As I walk through the magical Chinese Gate and into the gallery of the bright red lanterns, my holiday triggered mild Seasonal Affective Disorder afflicted mind calms down. I walk through the numerous LED Lantern displays exhibiting the exquisite work of the Chinese artisans presenting a miniscule piece of the Chinese culture and mythology. No, I am not in China. I am in the city of Cary in North Carolina, which is part of the Research Triangle Park, the area which showcases the diversity of USA celebrating the Chinese Lantern Festival.
I recollect the legend I read while viewing one of the displays – Once upon a time, some Chinese villagers killed a swan which traversed the heaven and the earth. The swan being a favorite of the Jade emperor the heaven. This angered the Jade emperor who wanted to destroy the village on the 15th day of the first Chinese lunar month in a storm of fire.
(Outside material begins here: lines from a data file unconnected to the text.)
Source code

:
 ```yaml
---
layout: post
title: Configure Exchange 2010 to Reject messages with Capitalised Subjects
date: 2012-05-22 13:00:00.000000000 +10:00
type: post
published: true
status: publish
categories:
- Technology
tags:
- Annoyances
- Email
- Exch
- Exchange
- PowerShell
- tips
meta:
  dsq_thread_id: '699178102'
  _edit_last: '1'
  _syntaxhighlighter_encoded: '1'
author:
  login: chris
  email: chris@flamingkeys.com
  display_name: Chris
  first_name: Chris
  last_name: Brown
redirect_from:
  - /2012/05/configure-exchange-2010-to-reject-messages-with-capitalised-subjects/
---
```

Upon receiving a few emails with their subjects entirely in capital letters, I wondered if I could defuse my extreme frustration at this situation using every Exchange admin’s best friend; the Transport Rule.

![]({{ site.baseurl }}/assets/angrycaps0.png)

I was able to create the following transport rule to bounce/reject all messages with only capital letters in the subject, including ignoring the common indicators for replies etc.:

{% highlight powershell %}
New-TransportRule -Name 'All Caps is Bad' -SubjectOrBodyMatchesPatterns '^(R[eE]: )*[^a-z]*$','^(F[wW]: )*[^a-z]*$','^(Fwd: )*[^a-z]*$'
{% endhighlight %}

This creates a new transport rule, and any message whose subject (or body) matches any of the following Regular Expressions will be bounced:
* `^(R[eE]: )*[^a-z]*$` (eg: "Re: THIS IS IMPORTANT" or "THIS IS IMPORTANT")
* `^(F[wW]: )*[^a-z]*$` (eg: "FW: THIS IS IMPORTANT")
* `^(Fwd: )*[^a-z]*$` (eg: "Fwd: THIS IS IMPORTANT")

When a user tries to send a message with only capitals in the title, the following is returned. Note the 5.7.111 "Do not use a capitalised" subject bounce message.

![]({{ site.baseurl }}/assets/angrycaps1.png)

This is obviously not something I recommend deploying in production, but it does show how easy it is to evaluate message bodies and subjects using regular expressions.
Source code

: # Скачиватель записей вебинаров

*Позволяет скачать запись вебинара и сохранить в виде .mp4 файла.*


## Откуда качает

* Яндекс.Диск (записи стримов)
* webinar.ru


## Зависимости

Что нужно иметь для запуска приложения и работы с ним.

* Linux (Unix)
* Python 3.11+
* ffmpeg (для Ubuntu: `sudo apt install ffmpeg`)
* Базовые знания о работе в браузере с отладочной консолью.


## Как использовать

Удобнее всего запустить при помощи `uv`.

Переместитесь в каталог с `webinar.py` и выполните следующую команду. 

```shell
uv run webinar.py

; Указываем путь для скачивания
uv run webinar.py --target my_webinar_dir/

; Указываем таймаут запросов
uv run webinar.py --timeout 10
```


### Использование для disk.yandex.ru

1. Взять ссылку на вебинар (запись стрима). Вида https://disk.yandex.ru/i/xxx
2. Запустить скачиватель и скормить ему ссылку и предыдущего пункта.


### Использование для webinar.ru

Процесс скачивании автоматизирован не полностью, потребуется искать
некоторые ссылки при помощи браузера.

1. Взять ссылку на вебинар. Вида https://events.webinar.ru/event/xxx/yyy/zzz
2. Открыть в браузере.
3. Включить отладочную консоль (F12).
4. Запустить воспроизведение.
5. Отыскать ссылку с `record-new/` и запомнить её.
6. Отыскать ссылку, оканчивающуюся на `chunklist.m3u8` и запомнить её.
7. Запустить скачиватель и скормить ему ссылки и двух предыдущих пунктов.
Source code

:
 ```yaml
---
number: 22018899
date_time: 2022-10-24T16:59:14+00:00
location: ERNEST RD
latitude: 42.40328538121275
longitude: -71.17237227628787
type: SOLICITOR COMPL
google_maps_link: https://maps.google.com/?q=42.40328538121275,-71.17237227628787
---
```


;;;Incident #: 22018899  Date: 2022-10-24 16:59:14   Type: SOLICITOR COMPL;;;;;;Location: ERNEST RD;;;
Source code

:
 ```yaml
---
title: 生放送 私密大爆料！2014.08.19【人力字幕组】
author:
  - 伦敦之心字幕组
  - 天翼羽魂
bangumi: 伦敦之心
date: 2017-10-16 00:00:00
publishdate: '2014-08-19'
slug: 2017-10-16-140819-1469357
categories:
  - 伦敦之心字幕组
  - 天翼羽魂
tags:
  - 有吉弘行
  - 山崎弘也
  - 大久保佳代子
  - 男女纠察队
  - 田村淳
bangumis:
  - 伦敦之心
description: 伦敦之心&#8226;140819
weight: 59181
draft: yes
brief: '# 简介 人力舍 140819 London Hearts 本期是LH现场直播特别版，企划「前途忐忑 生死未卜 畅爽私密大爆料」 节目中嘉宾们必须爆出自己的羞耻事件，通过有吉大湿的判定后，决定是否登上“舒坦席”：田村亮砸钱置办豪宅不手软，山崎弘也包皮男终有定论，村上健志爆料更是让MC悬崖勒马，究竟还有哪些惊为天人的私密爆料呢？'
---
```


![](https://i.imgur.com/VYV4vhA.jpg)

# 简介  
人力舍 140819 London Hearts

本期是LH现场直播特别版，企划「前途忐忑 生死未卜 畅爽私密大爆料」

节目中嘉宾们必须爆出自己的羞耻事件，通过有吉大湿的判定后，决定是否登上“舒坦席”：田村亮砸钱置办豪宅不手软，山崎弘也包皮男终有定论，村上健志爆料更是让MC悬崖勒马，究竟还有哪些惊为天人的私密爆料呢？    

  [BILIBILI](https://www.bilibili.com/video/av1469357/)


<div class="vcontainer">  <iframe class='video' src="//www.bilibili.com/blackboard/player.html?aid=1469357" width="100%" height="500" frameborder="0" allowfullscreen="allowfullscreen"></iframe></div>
A fairy who came to know of his plan for vengeance warned the villagers of the imminent destruction and advised them to light up red lanterns on the chosen day, so it would appear as though the village is ablaze. The people did so. The Jade emperor who descended from the heaven on the designated day, saw the village was already ablaze as the red lanterns in the village appeared as a massive fire. Satisfied he returned to the heaven. Thus started the tradition of the Lantern festival. The Chinese Lantern Festival is celebrated on the 15th day of the first lunar month. The first month of the Chinese Lunar calendar coincides roughly between January and March.
The festival for all practical purposes started during the Western Han dynasty period between 206 BCE and 25 CE. It is celebrated as the Chinese equivalent of Valentines’ day in Hong Kong and Taiwan. In ancient times, the youngsters were chaperoned around in the hope of finding a match as the bright red lanterns bring in good luck and hope. The festival signifies the end of the Chinese New Year Celebrations.
I had the opportunity to visit the Chinese Lantern Festival being celebrated in the City of Cary in North Carolina between November 24th 2017 and Jan 14th 2018. The venue is the Booth Amphitheater in the City of Cary. The venue is open between 6 pm and 10 pm everyday except Mondays. There are about 25 displays with more than 15000 LEDs. The lanterns were shipped from Zigong in Sichuan province in China, which is the Lantern capital of China and assembled by the Chinese Artisans in the month of November. These lanterns are made of silk fabric supported by steel frames and lit by LED lights. The striking piece is the dragon which weighs about 18000 pounds and is about 200 feet in length. There are food stands which sell snacks and beverages. And there are Chinese acrobatics and culture performance which takes places 3 times in the evening. It takes about 75 minutes to experience the displays. Overall it provides a perfect family outing for the evening. Do note there is an entrance fee of $15 for adults and $10 for kids. The venue is stroller and handicap friendly.
Apart from Cary, Indianapolis, Columbus and Little Rock celebrate the lantern festivals in USA.